On Tue, Feb 2, 2010 at 1:47 PM, Silvia Pfeiffer
<silviapfeiffer1 at gmail.com>wrote:
> On Wed, Feb 3, 2010 at 5:07 AM, Frank Barchard <fbarchard at
google.com>
> wrote:
> > It sounds like you're on the right track. There are 2 places I
would
> start
> > looking - DVD's, and Quicktime.
> > Quicktime is mature and the container is the basis for mp4 and 3gp.
>
> That's what the post referred to - how it was done in QuickTime.
>
Yes, and its good to learn from DVD's too.
They have user interfaces to present for audio and subtitle tracks.
They're a source for content. A tool that could convert DVD to a movie with
multiple audio and subtitle tracks would be great.
>
> > Re
> > if (video.tracks[1].lang == "fr")
video.tracks[1].enabled > true;
> > It would help for W3C to standardize language codes.
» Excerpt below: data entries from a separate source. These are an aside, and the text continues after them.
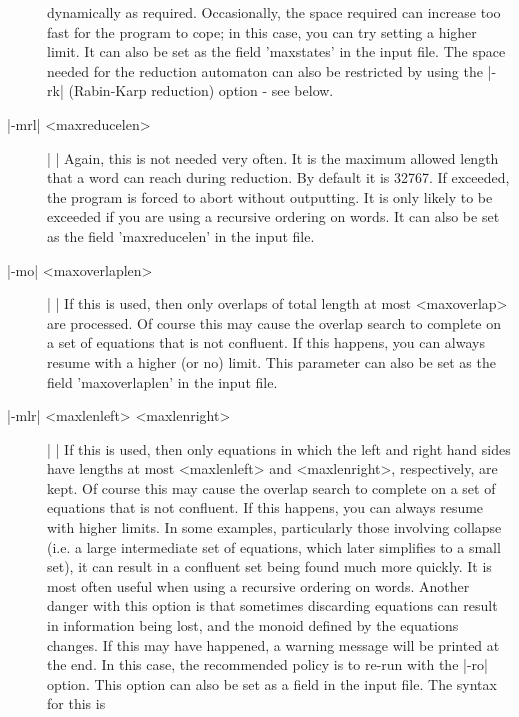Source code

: \begin{description}
dynamically as required. Occasionally, the space required can increase too fast
for the program to cope; in this case, you can try setting a higher limit.
It can also be set as the field 'maxstates' in the input file.
The space needed for the reduction automaton can also be restricted by
using the |-rk| (Rabin-Karp reduction) option - see below.
\item[|-mrl| <maxreducelen>] | |\newline
Again, this is not needed very often. It is the maximum allowed length that
a word can reach during reduction. By default it is 32767.
If exceeded, the program is forced to abort without outputting.
It is only likely to be exceeded if you are using a recursive ordering on words.
It can also be set as the field 'maxreducelen' in the input file.
\item[|-mo| <maxoverlaplen>] | |\newline
If this is used, then only overlaps of total length at most <maxoverlap>
are processed.
Of course this may cause the overlap search to complete on a set
of equations that is not confluent. If this happens, you can always resume
with a higher (or no) limit.
This parameter can also be set as the field 'maxoverlaplen' in the input file.
\item[|-mlr| <maxlenleft> <maxlenright>] | |\newline
If this is used, then only equations in which the left and right hand sides
have lengths at most <maxlenleft> and <maxlenright>, respectively, are
kept. Of course this may cause the overlap search to complete on a set
of equations that is not confluent. If this happens, you can always resume
with higher limits. In some examples, particularly those involving
collapse (i.e. a large intermediate set of equations, which later simplifies
to a small set), it can result in a confluent set being found much more
quickly. It is most often useful when using a recursive ordering on words. 
Another danger with this option is that sometimes discarding equations can
result in information being lost, and the monoid defined by the equations
changes. If this may have happened, a warning message will be printed at
the end. In this case, the recommended policy is to re-run with the
|-ro| option. This option can also be set as a field in the input file.
The syntax for this is


\end{description}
Quicktime uses 3
> > characters, Ogg uses 2 characters?
> > There are also variations of the same language. Can a script find a
> closest
> > match?
>
> There are standards for language codes. They are not all 2 characters long.
> http://www.w3.org/TR/REC-html40/struct/dirlang.html explains what is
> in use in W3C.
>
But I think quicktime doesn't use these codes?
For example, spanish is spa vs es?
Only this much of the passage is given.